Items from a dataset

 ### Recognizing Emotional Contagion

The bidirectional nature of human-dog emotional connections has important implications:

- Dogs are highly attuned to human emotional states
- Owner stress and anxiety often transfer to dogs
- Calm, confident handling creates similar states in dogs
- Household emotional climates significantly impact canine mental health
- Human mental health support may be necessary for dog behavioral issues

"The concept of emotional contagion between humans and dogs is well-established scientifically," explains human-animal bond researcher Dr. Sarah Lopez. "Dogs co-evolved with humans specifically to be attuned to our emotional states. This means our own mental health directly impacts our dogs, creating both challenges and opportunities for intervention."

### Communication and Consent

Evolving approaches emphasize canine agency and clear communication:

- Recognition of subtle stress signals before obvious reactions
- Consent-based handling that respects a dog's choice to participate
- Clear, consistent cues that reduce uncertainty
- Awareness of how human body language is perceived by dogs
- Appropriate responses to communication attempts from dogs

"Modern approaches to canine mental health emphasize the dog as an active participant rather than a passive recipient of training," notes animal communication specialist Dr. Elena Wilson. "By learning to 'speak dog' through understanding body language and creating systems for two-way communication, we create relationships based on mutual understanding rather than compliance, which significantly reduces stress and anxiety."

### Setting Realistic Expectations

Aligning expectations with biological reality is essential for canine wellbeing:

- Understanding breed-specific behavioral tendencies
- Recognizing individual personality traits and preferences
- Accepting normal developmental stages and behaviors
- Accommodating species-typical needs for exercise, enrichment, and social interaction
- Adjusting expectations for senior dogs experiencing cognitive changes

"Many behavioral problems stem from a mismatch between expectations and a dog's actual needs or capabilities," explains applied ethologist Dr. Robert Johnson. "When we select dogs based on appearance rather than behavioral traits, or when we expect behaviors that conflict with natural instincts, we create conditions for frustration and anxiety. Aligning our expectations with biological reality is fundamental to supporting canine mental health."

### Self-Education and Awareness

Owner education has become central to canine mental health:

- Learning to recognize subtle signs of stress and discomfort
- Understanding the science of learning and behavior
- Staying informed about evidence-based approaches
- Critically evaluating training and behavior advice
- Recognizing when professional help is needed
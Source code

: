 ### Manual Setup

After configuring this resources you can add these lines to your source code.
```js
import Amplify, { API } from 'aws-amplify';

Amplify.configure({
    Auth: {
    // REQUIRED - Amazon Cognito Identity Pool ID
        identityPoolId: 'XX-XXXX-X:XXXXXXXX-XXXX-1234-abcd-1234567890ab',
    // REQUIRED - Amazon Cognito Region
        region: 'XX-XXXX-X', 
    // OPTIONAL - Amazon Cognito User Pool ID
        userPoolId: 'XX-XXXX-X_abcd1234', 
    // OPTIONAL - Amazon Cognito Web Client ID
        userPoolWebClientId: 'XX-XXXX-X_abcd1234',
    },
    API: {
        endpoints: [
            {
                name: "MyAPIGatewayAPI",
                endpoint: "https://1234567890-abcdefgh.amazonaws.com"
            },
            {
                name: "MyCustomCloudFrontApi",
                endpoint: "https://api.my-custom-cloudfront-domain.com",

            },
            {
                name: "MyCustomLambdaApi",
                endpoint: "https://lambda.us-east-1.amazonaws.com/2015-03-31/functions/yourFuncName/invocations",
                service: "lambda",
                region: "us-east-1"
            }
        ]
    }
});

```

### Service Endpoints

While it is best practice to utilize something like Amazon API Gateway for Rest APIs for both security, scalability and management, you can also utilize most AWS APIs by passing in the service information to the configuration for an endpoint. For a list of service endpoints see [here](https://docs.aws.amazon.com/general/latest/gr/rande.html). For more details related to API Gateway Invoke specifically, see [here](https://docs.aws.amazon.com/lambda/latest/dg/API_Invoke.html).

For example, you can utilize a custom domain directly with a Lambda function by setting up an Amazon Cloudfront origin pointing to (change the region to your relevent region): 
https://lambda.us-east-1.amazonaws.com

▶ _TASK DIRECTIONS_
The lines to copy run from the start of the records above through the line holding "- Human mental"; give them exactly, both ends included, and nothing else.

▶ _ANSWER BELOW_
 ### Recognizing Emotional Contagion

The bidirectional nature of human-dog emotional connections has important implications:

- Dogs are highly attuned to human emotional states
- Owner stress and anxiety often transfer to dogs
- Calm, confident handling creates similar states in dogs
- Household emotional climates significantly impact canine mental health
- Human mental health support may be necessary for dog behavioral issues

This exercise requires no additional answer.